Business Week frames Microsoft's position as a rite of passage, with a cover story that asks whether Microsoft can get over its midlife crisis. But that doesn't feel right to me. This isn't a rite of passage. It's a different world, and one in which Microsoft's familiar moves look increasingly out of place. Several incidents during the last two weeks have left me with a nagging feeling that the game really has moved on.

Item One: We don't want to buy software
This week's launch in Europe of Salesforce.com's latest software upgrade provided one example of how Web technology can simply bypass Microsoft's monopoly. The company's logo is a red circle with a line through it over the word software -- as in, "no software here". Its marketing capitalises on the pent-up frustration and irritation with complex software by offering a piped CRM application through a Web browser as a service for a monthly fee -- with a 30-day free trial. You can pay over the phone with your credit card, and no salesman will call. If your salespeople have Web browsers, it's pretty much deployed.

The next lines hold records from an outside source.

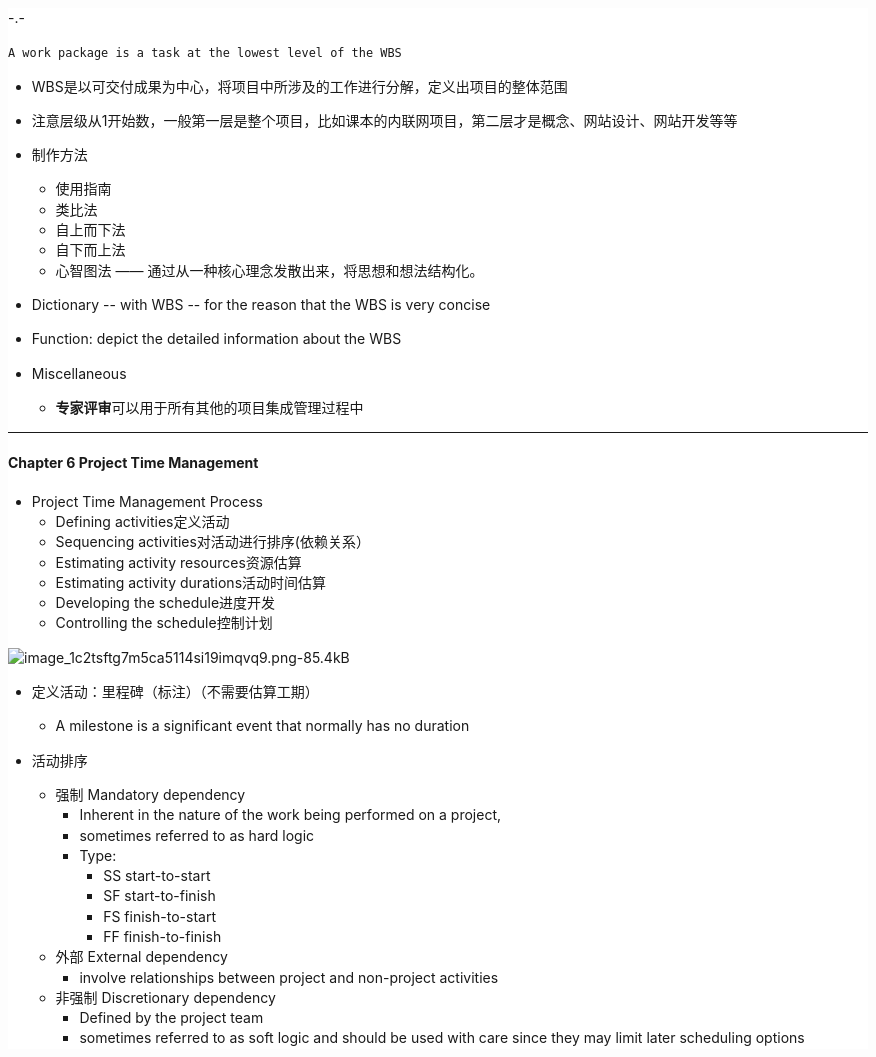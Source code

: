 -.-

    A work package is a task at the lowest level of the WBS
   
   
   
- WBS是以可交付成果为中心，将项目中所涉及的工作进行分解，定义出项目的整体范围
- 注意层级从1开始数，一般第一层是整个项目，比如课本的内联网项目，第二层才是概念、网站设计、网站开发等等
- 制作方法
    - 使用指南
    - 类比法
    - 自上而下法
    - 自下而上法
    - 心智图法 —— 通过从一种核心理念发散出来，将思想和想法结构化。



- Dictionary -- with WBS -- for the reason that the WBS is very concise
- Function: depict the detailed information about the WBS



    

   
- Miscellaneous
    - **专家评审**可以用于所有其他的项目集成管理过程中

   
---
#### Chapter 6 Project Time Management

- Project Time Management Process
    - Defining activities定义活动
    - Sequencing activities对活动进行排序(依赖关系）
    - Estimating activity resources资源估算
    - Estimating activity durations活动时间估算
    - Developing the schedule进度开发
    - Controlling the schedule控制计划

![image_1c2tsftg7m5ca5114si19imqvq9.png-85.4kB][5]

- 定义活动：里程碑（标注）（不需要估算工期）
    - A milestone is a significant event that normally has no duration
    
- 活动排序
    - 强制 Mandatory dependency
        - Inherent in the nature of the work being performed on a project, 
        - sometimes referred to as hard logic
        - Type:
            - SS start-to-start
            - SF start-to-finish
            - FS finish-to-start
            - FF finish-to-finish
    - 外部 External dependency
        - involve relationships between project and non-project activities
    - 非强制 Discretionary dependency
        - Defined by the project team
        - sometimes referred to as soft logic and should be used with care since they may limit later scheduling options


  [1]: http://static.zybuluo.com/jyyzzj/wfq4q5uhqm0d8kl1lgfmsimj/image_1c29binoi2s912vvapc1erb7289.png
  [2]: http://static.zybuluo.com/jyyzzj/unk456syr9i2ku7yas08eyef/image_1c2t40u261kde1oo910vq15if16le20.png
  [3]: http://static.zybuluo.com/jyyzzj/usjjnpcj26onsddrcpycff1z/image_1c2stt53k6irk4f1flh1cl55as16.png
  [4]: http://static.zybuluo.com/jyyzzj/n9ocygpq63yrlruh6fekadoj/image_1c2sueoq61d4llqo1ibt81a1iv81j.png
  [5]: http://static.zybuluo.com/jyyzzj/8aumb8irxkj46khaqvj3ge1w/image_1c2tsftg7m5ca5114si19imqvq9.png
  [6]: http://static.zybuluo.com/jyyzzj/n0l96w7f47sxyq8g2feouvdo/image_1c2tuel2f1bj3inb18nk1kbj1p5bm.png
  [7]: http://static.zybuluo.com/jyyzzj/xi9g9icp29ynjojfai85cfh2/image_1c2oapllb1sse1tgg192ftt4rdc9.png
  [8]: http://static.zybuluo.com/jyyzzj/7xe7b1r9wuc566hrucjf29g9/image_1c2ocll011ohqpoq1rem65v7c1m.png
  [9]: http://static.zybuluo.com/jyyzzj/hkxcfywgutezjczt9sqqa8a5/image_1c2od56157827aqg57uel1aae13.png
  [10]: http://static.zybuluo.com/jyyzzj/y7z63xflqx9ffu0dtevbsnoy/image_1c2ogj0sd14le1npk13ovv981nkf1g.png
  [11]: http://static.zybuluo.com/jyyzzj/21q9yeaw2c5vxxg00ogd8ke2/image_1c2u2m1ia1trndhp9kj1l0k1qd12d.png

Founder Marc Benioff is an ex-Oracle man, so it's not surprising that there is no love lost between Microsoft and Salesforce.com, but it seemed to me that the company's executives had in their eyes the gleam of people who know they're riding the next wave -- an anti-software wave. Salesforce.com is software for people who don't want to deal with a software company -- with licences, with IT departments, with training, with the whole mess. As one user told me, "I need the service. I don't need to own the software." The existence of alternatives changes everything.

Item Two: We know there's better software out there
The second incident was the announcement of Google's Gmail. On the last day of March, I was at my desk trying to find a document in one of the 600 messages in my Microsoft Outlook inbox. I watched the tragic sight of Microsoft's embarrassing puppy skipping away while the search engine wheezed its way through my files. The horrid little cartoon seemed a painful attempt to substitute style for substance. The search was slow and I couldn't find what I was looking for. Then I went to Google and found an excellent helper application, the Nelson Email Organizer, which allows me to do wickedly fast searches in Outlook. Can someone please explain to me how Google can search billions of pages on the Web more effectively than Microsoft can search my 600 e-mails? Eerily, the next day Google announced an email service that, among other things, promised me the ability to use Google to search my mail. The existence of alternatives changes everything.

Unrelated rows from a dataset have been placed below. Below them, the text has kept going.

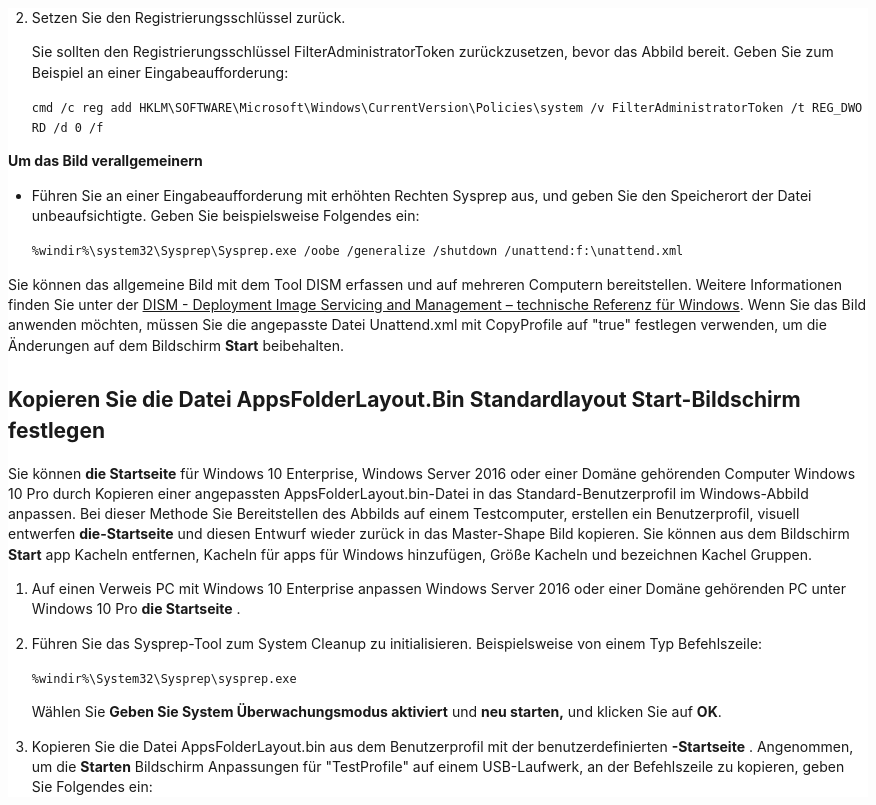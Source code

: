 2.  Setzen Sie den Registrierungsschlüssel zurück.

    Sie sollten den Registrierungsschlüssel FilterAdministratorToken zurückzusetzen, bevor das Abbild bereit. Geben Sie zum Beispiel an einer Eingabeaufforderung:

    ``` syntax
    cmd /c reg add HKLM\SOFTWARE\Microsoft\Windows\CurrentVersion\Policies\system /v FilterAdministratorToken /t REG_DWORD /d 0 /f
    ```

**Um das Bild verallgemeinern**

-   Führen Sie an einer Eingabeaufforderung mit erhöhten Rechten Sysprep aus, und geben Sie den Speicherort der Datei unbeaufsichtigte. Geben Sie beispielsweise Folgendes ein:

    ``` syntax
    %windir%\system32\Sysprep\Sysprep.exe /oobe /generalize /shutdown /unattend:f:\unattend.xml
    ```

Sie können das allgemeine Bild mit dem Tool DISM erfassen und auf mehreren Computern bereitstellen. Weitere Informationen finden Sie unter der [DISM - Deployment Image Servicing and Management – technische Referenz für Windows](dism---deployment-image-servicing-and-management-technical-reference-for-windows.md). Wenn Sie das Bild anwenden möchten, müssen Sie die angepasste Datei Unattend.xml mit CopyProfile auf "true" festlegen verwenden, um die Änderungen auf dem Bildschirm **Start** beibehalten.

## <a name="span-idbkmkappfolderspanspan-idbkmkappfolderspanspan-idbkmkappfolderspancopy-the-appsfolderlayoutbin-file-to-set-default-start-screen-layout"></a><span id="BKMK_AppFolder"></span><span id="bkmk_appfolder"></span><span id="BKMK_APPFOLDER"></span>Kopieren Sie die Datei AppsFolderLayout.Bin Standardlayout Start-Bildschirm festlegen


Sie können **die Startseite** für Windows 10 Enterprise, Windows Server 2016 oder einer Domäne gehörenden Computer Windows 10 Pro durch Kopieren einer angepassten AppsFolderLayout.bin-Datei in das Standard-Benutzerprofil im Windows-Abbild anpassen. Bei dieser Methode Sie Bereitstellen des Abbilds auf einem Testcomputer, erstellen ein Benutzerprofil, visuell entwerfen **die-Startseite** und diesen Entwurf wieder zurück in das Master-Shape Bild kopieren. Sie können aus dem Bildschirm **Start** app Kacheln entfernen, Kacheln für apps für Windows hinzufügen, Größe Kacheln und bezeichnen Kachel Gruppen.

1.  Auf einen Verweis PC mit Windows 10 Enterprise anpassen Windows Server 2016 oder einer Domäne gehörenden PC unter Windows 10 Pro **die Startseite** .

2.  Führen Sie das Sysprep-Tool zum System Cleanup zu initialisieren. Beispielsweise von einem Typ Befehlszeile:

    ``` syntax
    %windir%\System32\Sysprep\sysprep.exe
    ```

    Wählen Sie **Geben Sie System Überwachungsmodus aktiviert** und **neu starten,** und klicken Sie auf **OK**.

3.  Kopieren Sie die Datei AppsFolderLayout.bin aus dem Benutzerprofil mit der benutzerdefinierten **-Startseite** . Angenommen, um die **Starten** Bildschirm Anpassungen für "TestProfile" auf einem USB-Laufwerk, an der Befehlszeile zu kopieren, geben Sie Folgendes ein:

Item three: We want to use it, not hug it
I had two separate meetings with Microsoft product managers. They were talking about very different products -- one on the desktop, one for business users -- but they shared a passionate love for the technology that they were helping to create. Both spoke with incredible focus and intelligence about the existing feature sets of their products and outlined complex roadmaps for the future development of those products, in once case mapping out the vision until 2013. Both spoke with remarkable fluency and concentration about the intricate details of small user interface choices, and the minor incremental benefits that they hoped to include in future versions of their applications. Both were extremely intelligent about what they did. To me, they were channelling the geeky computer-who-wore-tennis-shoes charm of the early Bill Gates; super super smart and super super passionate about doing really cool software.

As I listened to them riff enthusiastically about the details of the software that they described, I thought: it's true. They really do love software. That's the problem. Most users will not use a fraction of the features with which they're so entranced. They just want it to be simple, and to work, and do one thing well. Like Google. That's not Microsoft's strong point. The game has moved on.